暁乾斗の世界
この世界の事情を改めて説明する回でもあります。
「みんな、異世界へ連れていかれたよ」
口に出すもの嫌な言葉なのでなるべく淡々とサリーのように言葉にする。
「……」
まずい事を聞いてしまったとアマノリリスの表情が曇っていた。
「話を続けるぞ」
曇った表情のアマノリリスにかける言葉が見つからなかったので話を進めることにした。
「俺の家族は父さん、母さん、そして子供4人の6人家族なわけだが、さっき言った事情で今は3人だ。しかも父さんと母さんは年中異世界へ兄さん達を探しに行っているからほとんど家にいない」
「……」
追加で質問の一つでもあるかと間を開けてみたがアマノリリスは表情を曇らせたままで話を聞いているのかすら分からない。
「聞いてるか?」
「は、はい、すいません」
「兄さん達の件とアマノリリスさんは関係ないだろう。変な事を聞いたとか気にしなくていい。聞きたいことはないかと言ったのは俺だ」
「……でも、暁さんに嫌な思いをさせてしまったのは確かなので」
「だからといって毎度落ち込まれても困る」
「そうですよね、すいません」
「何度も謝るな」
「……」
アマノリリスは俯いて完全に黙ってしまった。さすがにこの状態が家についてからも続くのはきつい。面倒と出かかった言葉を喉に押し込めてこの状態を打破すべく俺は話を続けることにした。
「俺の家族についてもう少し話すぞ。俺の爺さんは第1次帰還世代と呼ばれている異世界からの帰還者だ」
爺さんも異世界へ連れ去れていたことに驚いたアマノリリスが顔を上げる。
「1970年代に異世界から帰還した人達がそう呼ばれている。異世界への転生、転移が世界として初めて観測されたのが1950年頃。その後の初めての帰還者だから第1世代ってなっている」
実際にはもっと前、数百年前にも異世界へ連れさられて帰還した人がいたらしいが、記録が残っている資料が少ないため世代としては管理されていない。
「で、俺の父さんは第2次帰還世代と呼ばれている」
「ということは暁さんのお父さんも異世界へ?」
「10代の頃に連れていかれたらしい。兄さん達も合わせると親子三代続けてだ。別に珍しくもないけどな。ちなみに第2世代は1990年代の帰還者だ。ここでかなりの人数がこの世界に戻ってきてくれたおかげで世界は救われたそうだ」
「世界が? どういうことですか?」
「度重なる異世界への連れ去りのせいで1955年代頃から世界人口が激減し始めた。1970年代までに世界人口が約半数になるほどだ」
『補足します。人口減少による労働力の低下および出生率の低下。そのため各インフラを保つことが難しい状況へとなってきました。大国などは他国から人材を集めようと様々な政策を行いましたが、それがきっかけで外交的争いが絶えず起こり、戦争へと発展しかねない状態でした。危機一髪ですね』
サリーが淡々と補足してくれる。AIなので当然だが声に抑揚がないため、当人は冗談ぽく危機一髪と言ったつもりかもしれないがまったく冗談には聞こえなかった。事実、冗談ではなく世界の危機だったわけだが。

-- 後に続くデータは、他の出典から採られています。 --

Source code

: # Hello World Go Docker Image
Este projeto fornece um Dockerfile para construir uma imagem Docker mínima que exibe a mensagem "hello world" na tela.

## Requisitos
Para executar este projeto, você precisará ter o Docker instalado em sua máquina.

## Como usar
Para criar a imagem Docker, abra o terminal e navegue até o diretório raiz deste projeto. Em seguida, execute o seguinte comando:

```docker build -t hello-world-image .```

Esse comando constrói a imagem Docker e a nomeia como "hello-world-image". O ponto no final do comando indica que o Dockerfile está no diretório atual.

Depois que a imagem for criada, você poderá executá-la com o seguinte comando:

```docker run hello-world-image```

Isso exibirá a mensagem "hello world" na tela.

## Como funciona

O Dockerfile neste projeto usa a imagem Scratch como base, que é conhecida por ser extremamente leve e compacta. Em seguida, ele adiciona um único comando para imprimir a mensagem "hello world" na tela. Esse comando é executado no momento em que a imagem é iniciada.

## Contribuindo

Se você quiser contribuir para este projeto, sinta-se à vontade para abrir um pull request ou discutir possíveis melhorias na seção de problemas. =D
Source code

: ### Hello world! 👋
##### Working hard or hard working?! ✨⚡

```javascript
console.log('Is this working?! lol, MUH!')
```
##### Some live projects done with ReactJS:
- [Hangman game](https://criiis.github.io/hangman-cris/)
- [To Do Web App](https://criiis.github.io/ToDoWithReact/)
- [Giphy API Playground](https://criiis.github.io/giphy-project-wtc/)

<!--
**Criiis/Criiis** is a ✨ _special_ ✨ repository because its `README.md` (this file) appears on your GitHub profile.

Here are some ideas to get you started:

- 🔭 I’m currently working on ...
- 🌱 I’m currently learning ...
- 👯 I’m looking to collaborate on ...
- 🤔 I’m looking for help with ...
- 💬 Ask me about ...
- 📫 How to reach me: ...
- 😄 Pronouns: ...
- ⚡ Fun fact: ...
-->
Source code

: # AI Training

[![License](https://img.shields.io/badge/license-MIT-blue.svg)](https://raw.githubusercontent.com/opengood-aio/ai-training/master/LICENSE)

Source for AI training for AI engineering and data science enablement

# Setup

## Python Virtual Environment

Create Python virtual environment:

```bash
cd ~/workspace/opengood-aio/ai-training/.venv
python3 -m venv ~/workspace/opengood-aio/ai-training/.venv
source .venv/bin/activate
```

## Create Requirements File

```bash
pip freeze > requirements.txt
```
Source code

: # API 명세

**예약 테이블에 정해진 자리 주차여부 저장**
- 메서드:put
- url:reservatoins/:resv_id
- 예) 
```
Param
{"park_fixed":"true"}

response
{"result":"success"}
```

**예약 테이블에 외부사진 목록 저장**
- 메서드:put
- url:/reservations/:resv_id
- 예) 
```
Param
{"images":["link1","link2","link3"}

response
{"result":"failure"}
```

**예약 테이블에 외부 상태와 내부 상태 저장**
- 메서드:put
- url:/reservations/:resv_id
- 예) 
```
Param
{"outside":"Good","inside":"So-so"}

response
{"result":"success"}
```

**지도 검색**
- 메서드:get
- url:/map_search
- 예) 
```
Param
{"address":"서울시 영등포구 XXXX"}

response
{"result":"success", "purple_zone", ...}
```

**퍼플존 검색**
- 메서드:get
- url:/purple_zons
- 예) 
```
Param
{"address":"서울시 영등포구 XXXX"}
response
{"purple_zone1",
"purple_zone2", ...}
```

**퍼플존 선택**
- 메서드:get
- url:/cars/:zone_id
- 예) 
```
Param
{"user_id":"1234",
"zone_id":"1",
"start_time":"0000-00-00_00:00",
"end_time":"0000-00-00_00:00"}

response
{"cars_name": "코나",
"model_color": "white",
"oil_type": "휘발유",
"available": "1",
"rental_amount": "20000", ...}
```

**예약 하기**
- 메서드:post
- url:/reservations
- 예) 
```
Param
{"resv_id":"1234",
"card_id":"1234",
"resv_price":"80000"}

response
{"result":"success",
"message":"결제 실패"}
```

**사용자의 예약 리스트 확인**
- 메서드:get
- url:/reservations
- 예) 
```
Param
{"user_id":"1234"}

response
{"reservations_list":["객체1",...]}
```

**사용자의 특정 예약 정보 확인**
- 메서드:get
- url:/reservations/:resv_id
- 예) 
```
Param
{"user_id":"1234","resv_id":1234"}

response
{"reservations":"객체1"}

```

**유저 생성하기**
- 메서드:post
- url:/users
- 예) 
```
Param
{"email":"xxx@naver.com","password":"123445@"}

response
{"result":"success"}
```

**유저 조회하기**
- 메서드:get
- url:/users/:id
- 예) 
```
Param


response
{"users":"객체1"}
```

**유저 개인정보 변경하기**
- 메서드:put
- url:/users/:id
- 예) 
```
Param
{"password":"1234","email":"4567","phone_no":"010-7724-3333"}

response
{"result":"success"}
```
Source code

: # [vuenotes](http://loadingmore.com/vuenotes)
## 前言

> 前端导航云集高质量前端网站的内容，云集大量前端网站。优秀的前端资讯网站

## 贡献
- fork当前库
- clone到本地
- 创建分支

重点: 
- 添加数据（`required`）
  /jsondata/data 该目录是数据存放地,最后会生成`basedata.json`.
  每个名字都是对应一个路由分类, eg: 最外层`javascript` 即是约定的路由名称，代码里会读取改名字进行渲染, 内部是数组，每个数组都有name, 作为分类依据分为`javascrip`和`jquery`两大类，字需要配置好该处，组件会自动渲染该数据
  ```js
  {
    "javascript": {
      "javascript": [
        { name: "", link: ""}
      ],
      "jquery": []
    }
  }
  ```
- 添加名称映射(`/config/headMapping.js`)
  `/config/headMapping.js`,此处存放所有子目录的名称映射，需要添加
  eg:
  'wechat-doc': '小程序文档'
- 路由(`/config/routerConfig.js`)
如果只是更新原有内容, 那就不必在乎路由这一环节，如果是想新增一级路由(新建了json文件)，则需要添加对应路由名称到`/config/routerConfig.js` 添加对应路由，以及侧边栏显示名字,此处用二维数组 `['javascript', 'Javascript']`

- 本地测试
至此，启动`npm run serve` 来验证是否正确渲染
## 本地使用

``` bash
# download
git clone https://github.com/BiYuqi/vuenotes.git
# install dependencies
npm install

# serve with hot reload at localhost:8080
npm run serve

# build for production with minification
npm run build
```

『1970年代、第1次世代の帰還と異世界の住人達の流入により、多少なり人口は回復していきましたが、引き続き異世界転生、転移が多発していたため決して好転はしませんでした。ある程度好転したのは先ほど乾斗様が言われた通り第2次世代の帰還時です。この際、好転が出来た大きな要因は帰還者達の多くが異世界で家族を作り家族単位で戻ってきたことでした』
「俺の母さんが異世界の人でな。父さんとは異世界で結婚して子供、一番上の兄さんを産んでいる。父さん達が戻ってきたのは兄さんが1歳くらいの頃らしい。今となっては異世界の人との混血は別に珍しくはない。うちの家族の話としてはこれくらいか……」
他に何か話せることはないかと考えてみると一つ話しておくべきことを思い出した。
「俺の婆さんも異世界出身だ。で、アマノリリスさんと同じで女神だ。婆さんは元がつくけど」
「えっ……ええぇ!!」
今日一番の叫び声が車内に響いた。